JAKARTA — Sejumlah tokoh masyarakat mendesak pembentukan Tim Gabungan Independen Pencari Fakta (TGPF) terkait kasus penyiraman air keras terhadap aktivis KontraS, Andrie Yunus.
Seruan ini disampaikan sembari memegang bunga mawar putih sebagai simbol perdamaian dan keadilan.
Menteri Sekretaris Negara, Prasetyo Hadi, menegaskan bahwa usulan tersebut akan ditindaklanjuti pemerintah.
Baca Juga: Anggota DPR Soedeson Tandra Kritik RUU Perampasan Aset: Rampas Tanpa Proses Hukum Adalah Kesalahan "Nanti kami koordinasikan dulu ya.

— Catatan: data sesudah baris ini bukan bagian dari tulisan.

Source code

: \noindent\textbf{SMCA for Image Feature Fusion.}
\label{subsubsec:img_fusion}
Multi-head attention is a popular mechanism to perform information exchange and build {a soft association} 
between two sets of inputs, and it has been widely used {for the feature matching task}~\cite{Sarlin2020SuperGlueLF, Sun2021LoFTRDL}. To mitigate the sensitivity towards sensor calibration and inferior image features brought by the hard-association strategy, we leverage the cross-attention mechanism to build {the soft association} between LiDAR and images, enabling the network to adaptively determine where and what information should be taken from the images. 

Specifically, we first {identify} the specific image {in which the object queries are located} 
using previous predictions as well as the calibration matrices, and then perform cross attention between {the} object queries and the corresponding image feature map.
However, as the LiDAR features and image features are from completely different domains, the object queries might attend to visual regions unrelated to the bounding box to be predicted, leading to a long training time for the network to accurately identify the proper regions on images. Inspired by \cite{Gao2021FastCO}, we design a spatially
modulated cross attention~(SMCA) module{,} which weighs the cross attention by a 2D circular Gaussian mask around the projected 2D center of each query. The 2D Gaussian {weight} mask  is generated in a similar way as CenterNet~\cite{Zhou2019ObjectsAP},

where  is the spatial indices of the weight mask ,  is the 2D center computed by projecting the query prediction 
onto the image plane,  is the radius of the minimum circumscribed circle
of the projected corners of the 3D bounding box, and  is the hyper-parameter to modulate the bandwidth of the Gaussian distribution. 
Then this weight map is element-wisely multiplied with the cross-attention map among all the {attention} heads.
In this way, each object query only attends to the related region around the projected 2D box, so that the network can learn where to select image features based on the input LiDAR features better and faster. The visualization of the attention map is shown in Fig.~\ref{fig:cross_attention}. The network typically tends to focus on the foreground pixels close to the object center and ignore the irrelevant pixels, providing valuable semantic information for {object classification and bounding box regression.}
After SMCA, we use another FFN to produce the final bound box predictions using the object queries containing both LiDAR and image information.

Kan sekarang prosesnya juga sudah berjalan, dengan cepat, transparan," ujar Prasetyo di Kompleks Istana Kepresidenan, Jakarta, Rabu (8/4/2026).
Ia menambahkan, pemerintah akan mengkaji pemikiran atau usulan pembentukan TGPF secara serius.
"Bahwa ada pemikiran atau ada usulan, nanti kita coba kajikan," katanya.
Seruan pembentukan TGPF disampaikan oleh sembilan tokoh, antara lain Busyro Muqoddas, Sukidi, Halida Hatta, Karlina Supelli, Zumrotin K. Susilo, Lukman Hakim Saifuddin, Jacky Manuputty, Suciwati, dan Gomar Gultom.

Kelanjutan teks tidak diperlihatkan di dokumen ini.